Context identifies new threat

The Threat Intelligence and Incident Response Team at Context Information Security (www.contextis.com) has identified a new threat group behind a series of incidents targeted at the aerospace and defence industries in the UK and Europe.

Named by Context as AVIVORE, the group is not previously publicly known or reported and Context believes it is responsible for the recently reported cyber attacks within the aerospace and defence supply chain: www.france24.com/en/20190926-airbus-hit-by-series-of-cyber-attacks-on-suppliers

Context has been investigating attacks against large multinational firms that compromise smaller engineering services and consultancy companies in the supply chain for more than 12 months.  The attackers use legitimate remote connectivity or other collaborative working solutions to bypass the generally well-defended perimeters and gain access to the target.  This technique, referred to as ‘Island Hopping’, has also seen the adversary leverage chains of activity or connections across multiple business units or geographical locations within victim environments.

“Previous reporting into recent incidents affecting aerospace and defence have linked this activity to APT10 and JSSD (Jiangsu Province Ministry of State Security).  Though the nature of the activity makes attribution challenging, our experience of the campaign suggests a new group that we have codenamed AVIVORE,” says Oliver Fay, Principal Threat Intelligence Analyst at Context.

“Whilst AVIVORE has been observed operating in the UTC+8 timezone and makes use of the PlugX Remote Access Trojan shared with APT10 and other actors, the Tactics, Techniques and Procedures (TTPs), infrastructure and other tooling differ significantly.  This leads us to believe that this activity is attributed to a previously untracked nation-state level adversary,” says Fay.

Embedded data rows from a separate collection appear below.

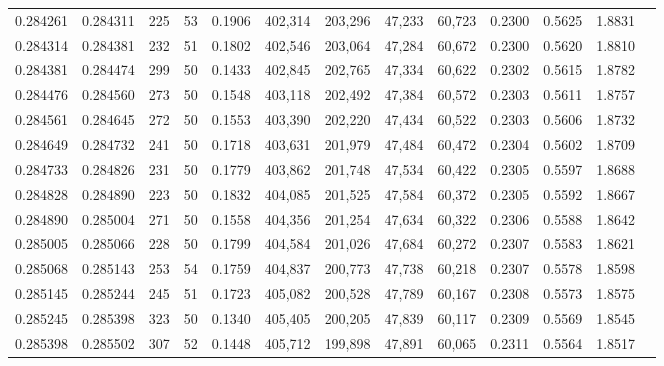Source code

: \begin{tabular}{rrrrrrrrrrrrr}
0.284261 & 0.284311 &   225 &  53 &                                     0.1906 & 402,314 & 203,296 &  47,233 &  60,723 & 0.2300 & 0.5625 & 1.8831 \\
0.284314 & 0.284381 &   232 &  51 &                                     0.1802 & 402,546 & 203,064 &  47,284 &  60,672 & 0.2300 & 0.5620 & 1.8810 \\
0.284381 & 0.284474 &   299 &  50 &                                     0.1433 & 402,845 & 202,765 &  47,334 &  60,622 & 0.2302 & 0.5615 & 1.8782 \\
0.284476 & 0.284560 &   273 &  50 &                                     0.1548 & 403,118 & 202,492 &  47,384 &  60,572 & 0.2303 & 0.5611 & 1.8757 \\
0.284561 & 0.284645 &   272 &  50 &                                     0.1553 & 403,390 & 202,220 &  47,434 &  60,522 & 0.2303 & 0.5606 & 1.8732 \\
0.284649 & 0.284732 &   241 &  50 &                                     0.1718 & 403,631 & 201,979 &  47,484 &  60,472 & 0.2304 & 0.5602 & 1.8709 \\
0.284733 & 0.284826 &   231 &  50 &                                     0.1779 & 403,862 & 201,748 &  47,534 &  60,422 & 0.2305 & 0.5597 & 1.8688 \\
0.284828 & 0.284890 &   223 &  50 &                                     0.1832 & 404,085 & 201,525 &  47,584 &  60,372 & 0.2305 & 0.5592 & 1.8667 \\
0.284890 & 0.285004 &   271 &  50 &                                     0.1558 & 404,356 & 201,254 &  47,634 &  60,322 & 0.2306 & 0.5588 & 1.8642 \\
0.285005 & 0.285066 &   228 &  50 &                                     0.1799 & 404,584 & 201,026 &  47,684 &  60,272 & 0.2307 & 0.5583 & 1.8621 \\
0.285068 & 0.285143 &   253 &  54 &                                     0.1759 & 404,837 & 200,773 &  47,738 &  60,218 & 0.2307 & 0.5578 & 1.8598 \\
0.285145 & 0.285244 &   245 &  51 &                                     0.1723 & 405,082 & 200,528 &  47,789 &  60,167 & 0.2308 & 0.5573 & 1.8575 \\
0.285245 & 0.285398 &   323 &  50 &                                     0.1340 & 405,405 & 200,205 &  47,839 &  60,117 & 0.2309 & 0.5569 & 1.8545 \\
0.285398 & 0.285502 &   307 &  52 &                                     0.1448 & 405,712 & 199,898 &  47,891 &  60,065 & 0.2311 & 0.5564 & 1.8517 \\

\end{tabular}
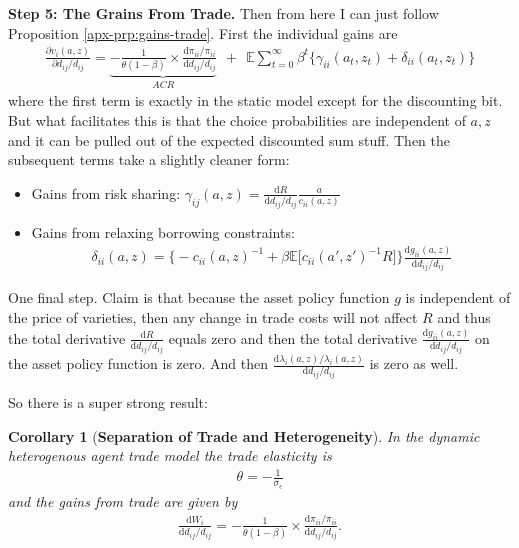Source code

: \documentclass[12pt,pdftex]{article}
\newtheorem{corr}{Corollary}
\begin{document}
\begin{onehalfspacing}
\textbf{Step 5: The Grains From Trade.} Then from here I can just follow Proposition \ref{apx-prp:gains-trade}. First the individual gains are
{\footnotesize
\begin{align}
\nonumber
\frac{\partial v_i(a, z)}{\partial d_{ij} / d_{ij}} = \underbrace{-\frac{1}{\theta (1-\beta)} \times \frac{\mathrm{d} \pi_{ii} / \pi_{ii}}{\mathrm{d}d_{ij} / d_{ij}}}_{ACR} \ \ + \ \
\mathbb{E} \sum_{t = 0}^{\infty} \beta^{t} \bigg \{ \gamma_{ii}(a_{t},z_{t}) + \delta_{ii}(a_{t},z_{t}) \bigg \}
\end{align}
}where the first term is exactly in the static model except for the discounting bit. But what facilitates this is that the choice probabilities are independent of $a,z$ and it can be pulled out of the expected discounted sum stuff. Then the subsequent terms take a slightly cleaner form:
\begin{itemize}
\item Gains from risk sharing: $\gamma_{ij}(a,z) = \frac{\mathrm{d} R}{\mathrm{d} d_{ij} / d_{ij}}\frac{a}{c_{ii}(a,z)}$
\item Gains from relaxing borrowing constraints:
\begin{align}
\nonumber
\delta_{ii}(a,z) = \bigg \{- c_{ii}(a,z)^{-1} + \beta \mathbb{E} \big [ c_{ii}(a',z')^{-1}R \big ] \bigg \}\frac{\mathrm{d} g_{ii}(a,z)}{\mathrm{d} d_{ij} / d_{ij}}
\end{align}
\end{itemize}
One final step. Claim is that because the asset policy function $g$ is independent of the price of varieties, then any change in trade costs will not affect $R$ and thus the total derivative $\frac{\mathrm{d} R}{\mathrm{d} d_{ij} / d_{ij}}$ equals zero and then the total derivative $\frac{\mathrm{d} g_{ii}(a,z)}{\mathrm{d} d_{ij} / d_{ij}}$ on the asset policy function is zero. And then $\frac{\mathrm{d} \lambda_{i}(a,z)/ \lambda_{i}(a,z)}{\mathrm{d} d_{ij} / d_{ij}}$ is zero as well.

So there is a super strong result:
\begin{corr}[\textbf{Separation of Trade and Heterogeneity}] In the dynamic heterogenous agent trade model the trade elasticity is
\begin{align}
\theta = -\frac{1}{\sigma_{\epsilon}} \nonumber
\end{align}
and the gains from trade are given by
\begin{align}
\frac{\mathrm{d} W_{i}}{\mathrm{d} d_{ij} / d_{ij}} = -\frac{1}{\theta (1-\beta)} \times \frac{\mathrm{d} \pi_{ii} / \pi_{ii}}{\mathrm{d}d_{ij} / d_{ij}}.
\end{align}
\end{corr}



\end{onehalfspacing}
\end{document}
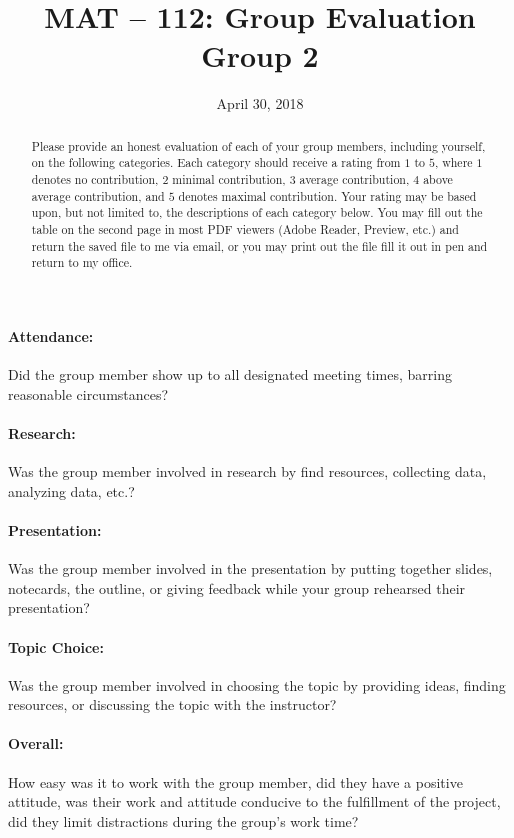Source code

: \documentclass{article}
\title{MAT -- 112: Group Evaluation\\
\large{Group 2}}
\date{April 30, 2018}
\begin{document}
\maketitle

\begin{abstract}
Please provide an honest evaluation of each of your group members, including yourself, on the following categories. Each category should receive a rating from $1$ to $5$, where $1$ denotes no contribution, $2$ minimal contribution, $3$ average contribution, $4$ above average contribution, and $5$ denotes maximal contribution.  Your rating may be based upon, but not limited to, the descriptions of each category below. You may fill out the table on the second page in most PDF viewers (Adobe Reader, Preview, etc.) and return the saved file to me via email, or you may print out the file fill it out in pen and return to my office. 
\end{abstract}

\paragraph*{Attendance:} Did the group member show up to all designated meeting times, barring reasonable circumstances?
\paragraph*{Research:} Was the group member involved in research by find resources, collecting data, analyzing data, etc.?
\paragraph*{Presentation:} Was the group member involved in the presentation by putting together slides, notecards, the outline, or giving feedback while your group rehearsed their presentation?
\paragraph*{Topic Choice:} Was the group member involved in choosing the topic by providing ideas, finding resources, or discussing the topic with the instructor?
\paragraph*{Overall:} How easy was it to work with the group member, did they have a positive attitude, was their work and attitude conducive to the fulfillment of the project, did they limit distractions during the group's work time?
\end{document}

AVIVORE has shown itself to be a highly capable threat actor, adept at both ‘living-off-the-land’ and masquerading its activity within the ‘business as usual’ activities of employees in its victim organizations.  It has also shown a high degree of operational security awareness, including routinely clearing forensic artefacts as it progresses, making detection and investigation difficult.

“The capability of the threat actor makes detecting these incidents challenging, however the complex nature of the supplier relationship makes investigation, co-operation and remediation a significant issue.  When the organization that has enabled the intrusion forms a critical part of your value chain, the operational business risk increases dramatically and difficult decisions need to be made in a short space of time,” adds James Allman-Talbot, Head of Cyber Incident Response at Context.  

As a result of its discoveries, Context has been working closely with victims, security organizations and law enforcement agencies across Europe, including the UK’s National Cyber Security Centre (NCSC), in order to reduce the impact and prevent further compromises.  In addition to aerospace and defence engineering victims, Context has seen AVIVORE target assets related to other verticals including automotive, consultancy, energy/nuclear and space and satellite technology.  Context also assesses with moderate confidence that the objective of the campaign is intellectual property theft.